We will be hosting an event at NeurIPS on Dec 8 presenting the outcomes of the competition!
Event link: neurips.cc/virtual/2021/competition/22444.
6:00PM-6:25PM GMT: Talk by Andrew Gordon Wilson summarizing the results of the competition.
6:30PM-6:45PM GMT: Competition winner presentation by Thomas Möllenhoff.
6:45PM-7:00PM GMT: Competition winner presentation by Nikita Kotelevskii and Achille Thin.
7:00PM-7:15PM GMT: Competition winner presentation by Arnaud Delaunoy.
The competition is now officially over! Congratulations to our winners:
🥇 $3000 for team moellenh (Thomas Möllenhoff, Yuesong Shen, Gian Maria Marconi, Peter Nickl, Mohammad Emtiyaz Khan)
🥈🥈 $1000 for team nkotelevskii+achille.thin (Nikita Kotelevskii and Achille Thin)
🥈 $500 for team adelaunoy (Arnaud Delaunoy)
See full results here. We thank all the participants for the time and effort they put into the competition!
Description of the competition
Uncertainty representation is crucial to the safe and reliable deployment of deep learning. Bayesian methods provide a natural mechanism to represent epistemic uncertainty, leading to improved generalization and calibrated predictive distributions. Bayesian methods are particularly promising for deep neural networks, which can represent many different explanations to a given problem corresponding to different settings of parameters. While approximate inference procedures in Bayesian deep learning are improving in scalability and generalization performance, there has been no way of knowing, until now, whether these methods are working as intended, to provide ever more faithful representations of the Bayesian predictive distribution.
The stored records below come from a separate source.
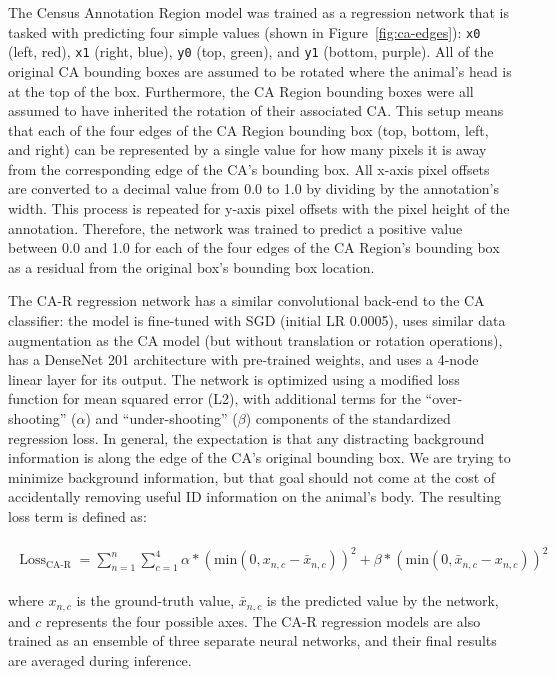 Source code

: The Census Annotation Region model was trained as a regression network that is tasked with predicting four simple values (shown in Figure~\ref{fig:ca-edges}): \texttt{x0} (left, red), \texttt{x1} (right, blue), \texttt{y0} (top, green), and \texttt{y1} (bottom, purple).  All of the original CA bounding boxes are assumed to be rotated where the animal's head is at the top of the box.  Furthermore, the CA Region bounding boxes were all assumed to have inherited the rotation of their associated CA.  This setup means that each of the four edges of the CA Region bounding box (top, bottom, left, and right) can be represented by a single value for how many pixels it is away from the corresponding edge of the CA's bounding box.  All x-axis pixel offsets are converted to a decimal value from 0.0 to 1.0 by dividing by the annotation's width.  This process is repeated for y-axis pixel offsets with the pixel height of the annotation.  Therefore, the network was trained to predict a positive value between 0.0 and 1.0 for each of the four edges of the CA Region's bounding box as a residual from the original box's bounding box location.

The CA-R regression network has a similar convolutional back-end to the CA classifier: the model is fine-tuned with SGD (initial LR 0.0005), uses similar data augmentation as the CA model (but without translation or rotation operations), has a DenseNet 201 architecture with pre-trained weights, and uses a 4-node linear layer for its output.  The network is optimized using a modified loss function for mean squared error (L2), with additional terms for the ``over-shooting'' ($\alpha$) and ``under-shooting'' ($\beta$) components of the standardized regression loss.  In general, the expectation is that any distracting background information is along the edge of the CA's original bounding box.  We are trying to minimize background information, but that goal should not come at the cost of accidentally removing useful ID information on the animal's body.  The resulting loss term is defined as:

\begin{align}
    \begin{split}
        \text{Loss}_{\text{CA-R}} &= \sum_{n=1}^{n} \sum_{c=1}^{4} \alpha * (\text{min}(0, x_{n,c} - \bar{x}_{n,c}))^2 + \beta * (\text{min}(0, \bar{x}_{n,c} - x_{n,c}))^2
    \end{split}
\end{align}

\noindent where $x_{n,c}$ is the ground-truth value, $\bar{x}_{n,c}$ is the predicted value by the network, and $c$ represents the four possible axes.  The CA-R regression models are also trained as an ensemble of three separate neural networks, and their final results are averaged during inference.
In this competition we provide the first opportunity to measure the fidelity of approximate inference procedures in deep learning through comparison to Hamiltonian Monte Carlo (HMC). HMC is a highly efficient and well-studied Markov Chain Monte Carlo (MCMC) method that is guaranteed to asymptotically produce samples from the true posterior, but is prohibitively expensive in modern deep learning. To address this computational challenge, we have parallelized the computation over hundreds of tensor processing unit (TPU) devices.
Understanding the fidelity of the approximate inference procedure has extraordinary value beyond the standard approach of measuring generalization on a particular task: if approximate inference is working correctly, then we can expect more reliable and accurate deployment across any number of real-world settings. In this regular competition, we invite the community to evaluate the fidelity of approximate inference procedures across a range of tasks, including image recognition, regression, covariate shift, and medical applications, such as diagnosing diabetic retinopathy. All data are publicly available, and we will release several baselines, including stochastic MCMC, variational methods, and deep ensembles.
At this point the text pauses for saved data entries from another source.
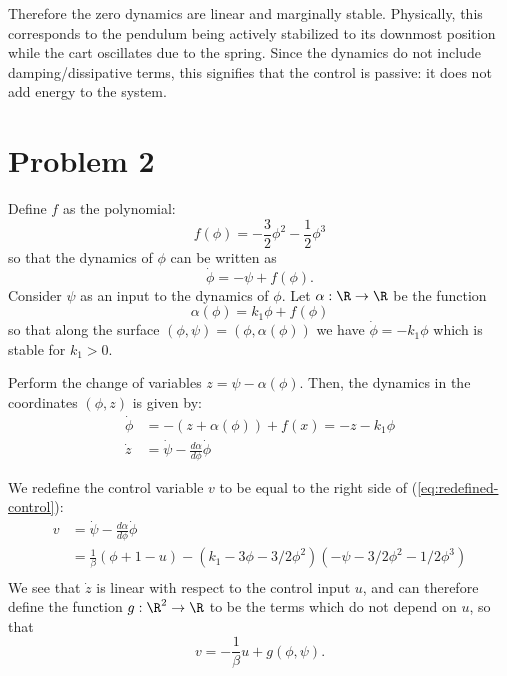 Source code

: \documentclass{homework}
\begin{document}
\begin{letterenum}
Therefore the zero dynamics are linear and marginally stable. Physically,
this corresponds to the pendulum being actively stabilized to its
downmost position while the cart oscillates due to the spring. Since the 
dynamics do not include damping/dissipative terms, this signifies that the control
is passive: it does not add energy to the system.

\end{letterenum}

\section{Problem 2}
Define $f$ as the polynomial:
\begin{equation*}
    f(\phi) = -\frac{3}{2} \phi^2 - \frac{1}{2} \phi^3
\end{equation*}
so that the dynamics of $\phi$ can be written as
\begin{equation*}
    \dot{\phi} = - \psi + f(\phi).
\end{equation*}
Consider $\psi$ as an input to the dynamics of $\phi$. Let $\alpha: \R \to \R$
be the function
\begin{equation*}
    \alpha(\phi) = k_1 \phi + f(\phi)
\end{equation*}
so that along the surface $(\phi, \psi) = (\phi, \alpha(\phi))$
we have $\dot{\phi} = -k_1 \phi$ which is stable for $k_1 > 0$.

Perform the change of variables $z = \psi - \alpha(\phi)$.
Then, the dynamics in the coordinates $(\phi, z)$ is given by:
\begin{align}
    \dot{\phi} &= - (z + \alpha(\phi)) + f(x) = -z - k_1 \phi \\
    \dot{z} &= \dot{\psi} - \frac{d\alpha}{d\phi} \dot{\phi}
    \label{eq:redefined-control}
\end{align}

We redefine the control variable $v$ to be equal to the right side of
(\ref{eq:redefined-control}):
\begin{align*}
v &= \dot{\psi} - \frac{d\alpha}{d\phi} \dot{\phi} \\
    &= \frac{1}{\beta}(\phi + 1 - u) - (k_1 - 3\phi - 3/2 \phi^2)
        ( - \psi - 3/2 \phi^2 - 1/2 \phi^3) \\
\end{align*}
We see that $\dot{z}$ is linear with respect to the control input $u$,
and can therefore define the function $g: \R^2 \to \R$ to be the terms which do
not depend on $u$, so that
\begin{equation*}
    v = -\frac{1}{\beta} u + g(\phi, \psi).
\end{equation*}
\end{document}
The competition will be held in two separate tracks:
- For the light track we will use the
Diabetic RetinopathyCIFAR-10 dataset.
- For the extended track we will use the
Diabetic Retinopathy, CIFAR-10, UCI-Gap and MedMNIST datasets.
We invite all participants to take part in both tracks or just the light track of the competition if they prefer. We will release details on the architectures and example code for each of the datasets before the start of the competition.
The full details for the competition are available here. The paper What Are Bayesian Neural Network Posteriors Really Like? provides details on the Hamiltonian Monte Carlo method we use in this competition.
- We are extending the deadline of the competition to November 26.
- In the final evaluation, we will be using CIFAR-10 instead of Diabetic Retinopathy for deciding the winners of the light track.
- We clarify that it is required that you use the correct architecture for each of the problems in your submission. For example, to contest for the prize on the light track, your submission should use the `cifar_alexnet` model (code here). See getting started for more details on the model architectures.